I had a bad experience after training today. I forgot my bike lights so I took the bus + train home. In the bus, a tall man walks in and stares at me aggressively. He looks like the eastern European stereotype thug with slick Donald Trump junior hair, sweat pants and a army track suit jacket. He stares at me like he wants to fight me. I eye him and I see that we are both the same height (of around 6'3-6'5). I break eye contact with him and focus on something else looking out the window. We get off at the same stop to catch the train, and he walks on in the middle of the street without looking at traffic and yells at a car.
Dude walks and looks at everything confrontationally. I wanted to get in his face and physically hurt him, but I decided to walk 100 meter down the train tracks. As I cool off and wait for the train for 15 minutes, I eventually get on, and two ticket controllers check everybodys tickets.
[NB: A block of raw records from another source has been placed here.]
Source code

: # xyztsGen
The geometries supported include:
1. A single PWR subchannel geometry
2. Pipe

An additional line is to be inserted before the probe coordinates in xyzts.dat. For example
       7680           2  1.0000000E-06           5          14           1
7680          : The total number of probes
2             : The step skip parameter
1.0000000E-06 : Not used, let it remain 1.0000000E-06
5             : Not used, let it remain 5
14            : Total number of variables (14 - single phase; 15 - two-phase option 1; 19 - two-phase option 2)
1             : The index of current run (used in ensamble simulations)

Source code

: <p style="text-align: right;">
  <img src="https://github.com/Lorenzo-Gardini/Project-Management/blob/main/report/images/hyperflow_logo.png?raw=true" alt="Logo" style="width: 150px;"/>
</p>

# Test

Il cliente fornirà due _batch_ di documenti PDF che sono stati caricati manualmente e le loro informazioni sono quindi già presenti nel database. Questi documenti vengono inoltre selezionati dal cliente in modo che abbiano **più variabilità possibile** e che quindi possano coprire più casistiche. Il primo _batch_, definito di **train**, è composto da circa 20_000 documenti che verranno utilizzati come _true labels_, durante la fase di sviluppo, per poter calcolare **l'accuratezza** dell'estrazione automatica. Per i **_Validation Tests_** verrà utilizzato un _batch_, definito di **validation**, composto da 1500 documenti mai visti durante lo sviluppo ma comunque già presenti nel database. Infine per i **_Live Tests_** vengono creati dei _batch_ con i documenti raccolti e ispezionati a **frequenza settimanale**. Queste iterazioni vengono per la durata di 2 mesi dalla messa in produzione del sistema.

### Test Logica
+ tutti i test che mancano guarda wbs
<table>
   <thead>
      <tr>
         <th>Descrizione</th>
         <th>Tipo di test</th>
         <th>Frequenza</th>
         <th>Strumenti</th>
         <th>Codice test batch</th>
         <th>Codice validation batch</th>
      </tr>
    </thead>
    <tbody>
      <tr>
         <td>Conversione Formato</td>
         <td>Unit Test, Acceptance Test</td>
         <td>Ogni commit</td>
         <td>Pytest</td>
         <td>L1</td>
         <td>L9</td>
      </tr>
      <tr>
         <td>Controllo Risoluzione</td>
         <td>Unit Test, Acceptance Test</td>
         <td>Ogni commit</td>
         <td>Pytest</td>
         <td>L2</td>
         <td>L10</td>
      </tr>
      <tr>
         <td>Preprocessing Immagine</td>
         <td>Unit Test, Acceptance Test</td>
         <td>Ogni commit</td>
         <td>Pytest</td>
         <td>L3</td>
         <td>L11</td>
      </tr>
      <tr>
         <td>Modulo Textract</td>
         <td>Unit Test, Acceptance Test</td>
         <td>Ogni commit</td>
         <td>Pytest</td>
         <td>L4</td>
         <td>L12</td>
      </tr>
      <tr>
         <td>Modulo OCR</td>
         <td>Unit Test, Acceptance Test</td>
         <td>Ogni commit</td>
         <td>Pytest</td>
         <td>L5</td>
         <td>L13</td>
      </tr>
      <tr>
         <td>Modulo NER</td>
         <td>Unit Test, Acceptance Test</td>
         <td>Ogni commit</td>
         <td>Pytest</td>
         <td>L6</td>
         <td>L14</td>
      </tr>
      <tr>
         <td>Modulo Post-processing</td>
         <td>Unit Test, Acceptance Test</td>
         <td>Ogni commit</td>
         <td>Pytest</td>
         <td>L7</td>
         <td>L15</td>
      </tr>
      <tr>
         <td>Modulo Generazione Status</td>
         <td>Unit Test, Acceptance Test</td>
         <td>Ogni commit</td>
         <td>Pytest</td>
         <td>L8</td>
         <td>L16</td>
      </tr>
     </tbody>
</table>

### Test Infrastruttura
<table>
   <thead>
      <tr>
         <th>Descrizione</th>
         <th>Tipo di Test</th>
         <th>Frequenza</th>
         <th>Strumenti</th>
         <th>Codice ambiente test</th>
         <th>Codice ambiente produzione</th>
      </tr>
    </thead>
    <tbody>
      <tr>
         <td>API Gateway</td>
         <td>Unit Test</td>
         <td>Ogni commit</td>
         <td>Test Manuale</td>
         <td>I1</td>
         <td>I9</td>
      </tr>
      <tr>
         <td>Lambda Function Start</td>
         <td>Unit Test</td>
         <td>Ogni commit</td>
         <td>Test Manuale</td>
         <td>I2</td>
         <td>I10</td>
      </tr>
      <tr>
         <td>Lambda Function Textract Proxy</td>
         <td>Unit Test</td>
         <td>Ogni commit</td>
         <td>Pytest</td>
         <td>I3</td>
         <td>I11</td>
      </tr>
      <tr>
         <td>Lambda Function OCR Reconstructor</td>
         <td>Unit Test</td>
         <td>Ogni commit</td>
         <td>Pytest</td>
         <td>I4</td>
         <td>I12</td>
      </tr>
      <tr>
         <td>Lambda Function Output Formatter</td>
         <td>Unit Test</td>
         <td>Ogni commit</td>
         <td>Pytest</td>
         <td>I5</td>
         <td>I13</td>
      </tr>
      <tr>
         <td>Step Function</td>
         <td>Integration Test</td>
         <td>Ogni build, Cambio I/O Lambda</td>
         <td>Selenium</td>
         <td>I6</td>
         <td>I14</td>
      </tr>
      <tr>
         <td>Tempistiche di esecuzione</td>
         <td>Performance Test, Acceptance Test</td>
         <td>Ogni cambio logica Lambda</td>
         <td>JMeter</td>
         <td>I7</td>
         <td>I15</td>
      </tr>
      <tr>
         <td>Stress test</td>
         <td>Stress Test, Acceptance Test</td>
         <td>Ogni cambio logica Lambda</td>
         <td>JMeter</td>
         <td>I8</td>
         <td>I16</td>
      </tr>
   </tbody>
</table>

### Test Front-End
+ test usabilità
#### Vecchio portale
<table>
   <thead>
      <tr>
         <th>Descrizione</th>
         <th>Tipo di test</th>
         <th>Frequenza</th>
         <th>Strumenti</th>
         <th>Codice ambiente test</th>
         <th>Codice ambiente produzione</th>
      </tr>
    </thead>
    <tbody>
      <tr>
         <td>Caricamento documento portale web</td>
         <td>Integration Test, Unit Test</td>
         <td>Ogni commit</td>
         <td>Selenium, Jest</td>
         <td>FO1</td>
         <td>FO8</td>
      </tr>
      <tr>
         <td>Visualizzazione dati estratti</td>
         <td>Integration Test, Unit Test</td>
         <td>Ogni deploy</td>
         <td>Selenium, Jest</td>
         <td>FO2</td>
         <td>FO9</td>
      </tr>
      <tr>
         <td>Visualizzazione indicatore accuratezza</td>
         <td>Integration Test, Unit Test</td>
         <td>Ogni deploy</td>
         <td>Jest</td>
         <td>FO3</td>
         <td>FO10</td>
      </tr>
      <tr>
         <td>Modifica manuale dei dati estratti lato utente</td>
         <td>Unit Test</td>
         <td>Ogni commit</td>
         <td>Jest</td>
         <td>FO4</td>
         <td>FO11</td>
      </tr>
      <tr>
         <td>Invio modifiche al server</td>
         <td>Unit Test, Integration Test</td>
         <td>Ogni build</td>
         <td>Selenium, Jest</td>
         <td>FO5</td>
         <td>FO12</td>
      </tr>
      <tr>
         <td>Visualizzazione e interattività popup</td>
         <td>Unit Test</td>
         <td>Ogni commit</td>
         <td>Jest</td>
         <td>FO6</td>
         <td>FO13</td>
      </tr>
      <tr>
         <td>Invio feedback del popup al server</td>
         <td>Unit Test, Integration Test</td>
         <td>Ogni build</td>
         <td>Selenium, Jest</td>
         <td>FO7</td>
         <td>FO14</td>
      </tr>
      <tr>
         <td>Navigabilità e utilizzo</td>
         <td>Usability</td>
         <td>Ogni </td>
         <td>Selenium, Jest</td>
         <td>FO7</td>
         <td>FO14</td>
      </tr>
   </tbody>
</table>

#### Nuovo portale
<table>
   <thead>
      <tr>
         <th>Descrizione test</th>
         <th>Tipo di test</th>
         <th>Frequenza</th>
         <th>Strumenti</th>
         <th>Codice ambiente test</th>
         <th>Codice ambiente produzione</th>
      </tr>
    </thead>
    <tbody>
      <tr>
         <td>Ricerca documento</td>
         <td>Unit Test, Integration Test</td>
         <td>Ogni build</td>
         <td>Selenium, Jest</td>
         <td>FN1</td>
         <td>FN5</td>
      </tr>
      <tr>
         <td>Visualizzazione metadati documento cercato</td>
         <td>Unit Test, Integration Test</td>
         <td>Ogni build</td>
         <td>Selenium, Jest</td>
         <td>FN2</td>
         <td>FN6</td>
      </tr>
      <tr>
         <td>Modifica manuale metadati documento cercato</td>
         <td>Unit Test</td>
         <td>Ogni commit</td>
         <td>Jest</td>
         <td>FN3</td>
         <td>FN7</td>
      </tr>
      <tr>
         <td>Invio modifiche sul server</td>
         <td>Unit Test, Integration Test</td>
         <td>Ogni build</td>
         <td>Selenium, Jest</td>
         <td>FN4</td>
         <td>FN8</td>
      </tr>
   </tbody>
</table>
Then the same guy from before comes down towards me, and walks past the ticket controllers. they tell him to show his ticket, but he yells something aggressively incoherent, and I am standing right next to them, and as he threatens the two ticket controllers I couldn't stop thinking (as I am standing directly behind him) that I could slap on a RNC and choke him on the spot.
I was sooo close to just throwing myself into him. Just got home and I am still fuming with rage over this asshole. Holy shit, did he get under my skin. He walks past, and the ticket controllers are too scared to follow.
I'm glad I stayed out of the way, but man... It just completely triggers me with uncontrollable rage when I see bullies like that. I guess it's a plus that I don't even remember if I ever have felt provoked indirectly to insert myself into someone else and literally try to choke them.
It would have been terrible. choking out someone can be seen as attempted murder in my country which is absurd, but martial arts knowledge is also considered "special use of force" and demands extra good reasons (even in self defense) to protect oneself. I know all of this, and yet I still wanted to hurt this person. Which is very unlike me. Never been in a fight as an adult and have no desire to. I know that there is a level of responsibility associated with techniques. I know my gym (and many others) have a policy of excessive use of force in non-self defense situations warrant being expelled and banned.
It's double weird, because as we all know, fighters are often so docile and get whatever passive aggressive tensions and ego out of their system during sparring. It's one of the best parts of martial arts IMO.
Sorry for the rambling. It's an embarrassing outburst and lack of composure over someone who wasn't my responsibility to deal with. I guess what annoys me the most is that I feel like the lesser man for deescalating the situation. But at the same time, I'd have everything to lose and nothing to gain from being confrontational or physical.
The guy seemed psychotically aggressive, like roid rage or PTSD.
Anyone else who've had to back on from a situation that got under your skin? Did you also have moments or bouts of wanting them to face the music for acting shitty?
Got my blue belt last week. Took me 3.5 years to get it. Didn't think I'd be able to continue after getting hurt at my old gym, too many meat heads doing stupid shit like can openers and whatnot...
Switched gyms this last Oct when some of the other dropouts of my last gym convinced me that more technical training would be better for me (I'm 44). I've been really happy and totally underestimated how important the right gym is.
Congrats man! It's a massive symbolic achievement.